Author(s): Rigby SP, Handelsman Y, Lai YL, Abby SL, Tao B, Jones MR

Affiliation(s): Summit Research Group, Stow, Ohio 44224, USA. srigby@neo.rr.com

Publication date & source: 2010-01, Endocr Pract., 16(1):53-63.

Publication type: Randomized Controlled Trial; Research Support, Non-U.S. Gov't

OBJECTIVE: To evaluate the glycemic effect of colesevelam, rosiglitazone, or sitagliptin when added to metformin monotherapy in patients with type 2 diabetes mellitus (DM) and to examine the effects of these antidiabetes agents on lipid and lipoprotein levels.
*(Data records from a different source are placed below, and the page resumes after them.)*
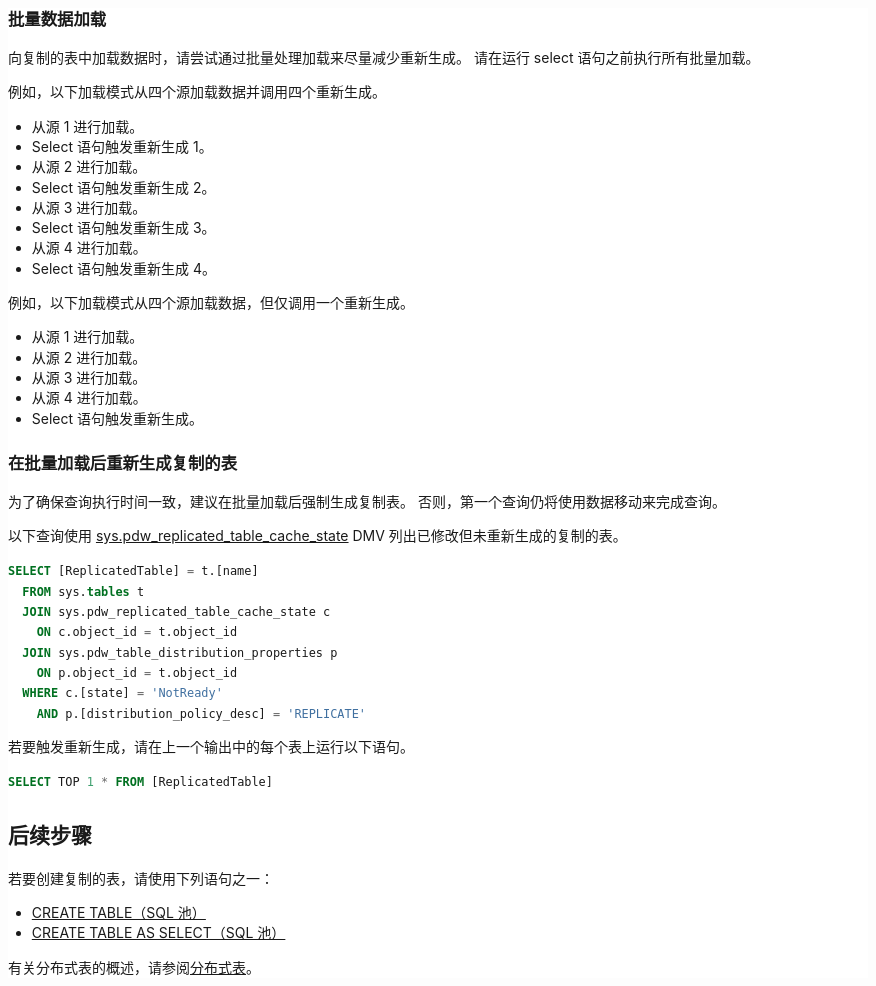 ### <a name="batch-data-load"></a>批量数据加载

向复制的表中加载数据时，请尝试通过批量处理加载来尽量减少重新生成。 请在运行 select 语句之前执行所有批量加载。

例如，以下加载模式从四个源加载数据并调用四个重新生成。

- 从源 1 进行加载。
- Select 语句触发重新生成 1。
- 从源 2 进行加载。
- Select 语句触发重新生成 2。
- 从源 3 进行加载。
- Select 语句触发重新生成 3。
- 从源 4 进行加载。
- Select 语句触发重新生成 4。

例如，以下加载模式从四个源加载数据，但仅调用一个重新生成。

- 从源 1 进行加载。
- 从源 2 进行加载。
- 从源 3 进行加载。
- 从源 4 进行加载。
- Select 语句触发重新生成。

### <a name="rebuild-a-replicated-table-after-a-batch-load"></a>在批量加载后重新生成复制的表

为了确保查询执行时间一致，建议在批量加载后强制生成复制表。 否则，第一个查询仍将使用数据移动来完成查询。

以下查询使用 [sys.pdw_replicated_table_cache_state](/sql/relational-databases/system-catalog-views/sys-pdw-replicated-table-cache-state-transact-sql?toc=/azure/synapse-analytics/sql-data-warehouse/toc.json&bc=/azure/synapse-analytics/sql-data-warehouse/breadcrumb/toc.json&view=azure-sqldw-latest&preserve-view=true) DMV 列出已修改但未重新生成的复制的表。

```sql
SELECT [ReplicatedTable] = t.[name]
  FROM sys.tables t  
  JOIN sys.pdw_replicated_table_cache_state c  
    ON c.object_id = t.object_id
  JOIN sys.pdw_table_distribution_properties p
    ON p.object_id = t.object_id
  WHERE c.[state] = 'NotReady'
    AND p.[distribution_policy_desc] = 'REPLICATE'
```

若要触发重新生成，请在上一个输出中的每个表上运行以下语句。

```sql
SELECT TOP 1 * FROM [ReplicatedTable]
```

## <a name="next-steps"></a>后续步骤

若要创建复制的表，请使用下列语句之一：

- [CREATE TABLE（SQL 池）](/sql/t-sql/statements/create-table-azure-sql-data-warehouse?toc=/azure/synapse-analytics/sql-data-warehouse/toc.json&bc=/azure/synapse-analytics/sql-data-warehouse/breadcrumb/toc.json&view=azure-sqldw-latest&preserve-view=true)
- [CREATE TABLE AS SELECT（SQL 池）](/sql/t-sql/statements/create-table-as-select-azure-sql-data-warehouse?toc=/azure/synapse-analytics/sql-data-warehouse/toc.json&bc=/azure/synapse-analytics/sql-data-warehouse/breadcrumb/toc.json&view=azure-sqldw-latest&preserve-view=true)

有关分布式表的概述，请参阅[分布式表](sql-data-warehouse-tables-distribute.md)。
METHODS: This 16-week, open-label pilot study conducted between May 2007 and April 2008 at 20 sites in the United States, 7 sites in Mexico, and 6 sites in Colombia, enrolled adults with inadequately controlled type 2 DM (glycated hemoglobin [HbA1c], 7.0%-10.0%) on a stable metformin regimen (1500-2550 mg daily for > or = 3 months). At Week 0, participants were randomly assigned 1:1:1 to open-label colesevelam hydrochloride, 3.75 g daily; open-label rosiglitazone maleate, 4 mg daily; or open-label sitagliptin phosphate, 100 mg daily, in addition to existing metformin therapy. The primary efficacy variable was the change in HbA1c from baseline to Week 16 with last (post-baseline) observation carried forward. RESULTS: In total, 169 participants were randomly assigned to treatment groups (colesevelam, n = 57; rosiglitazone, n = 56; and sitagliptin, n = 56), and 141 participants (83.4%) completed the study. Least-squares mean reductions in HbA1c from baseline were observed in all groups at Week 16 last observation carried forward (colesevelam, -0.3% [P<.031]; rosiglitazone: -0.6% [P<.001]; sitagliptin: -0.4% [P<.009]) At study end, 10 of 56 participants (17.9%) in the colesevelam group, 19 of 54 (35.2%) in the rosiglitazone group, and 15 of 55 (27.3%) in the sitagliptin group achieved HbA1c <7.0%. Colesevelam significantly reduced mean low-density lipoprotein (LDL)-cholesterol levels relative to baseline (11.6%), whereas levels were significantly increased with rosiglitazone and sitagliptin at Week 16 last observation carried forward (7.8% and 7.7%, respectively). Twenty-two of 52 participants (42.3%) in the colesevelam group, 12 of 51 (23.5%) in the rosiglitazone group, and 13 of 53 (24.5%) in the sitagliptin group achieved LDL cholesterol <100 mg/dL at Week 16 last observation carried forward. CONCLUSION: All 3 antidiabetes agents significantly improved glycemic control, but only colesevelam also significantly reduced LDL-cholesterol levels in patients with type 2 DM.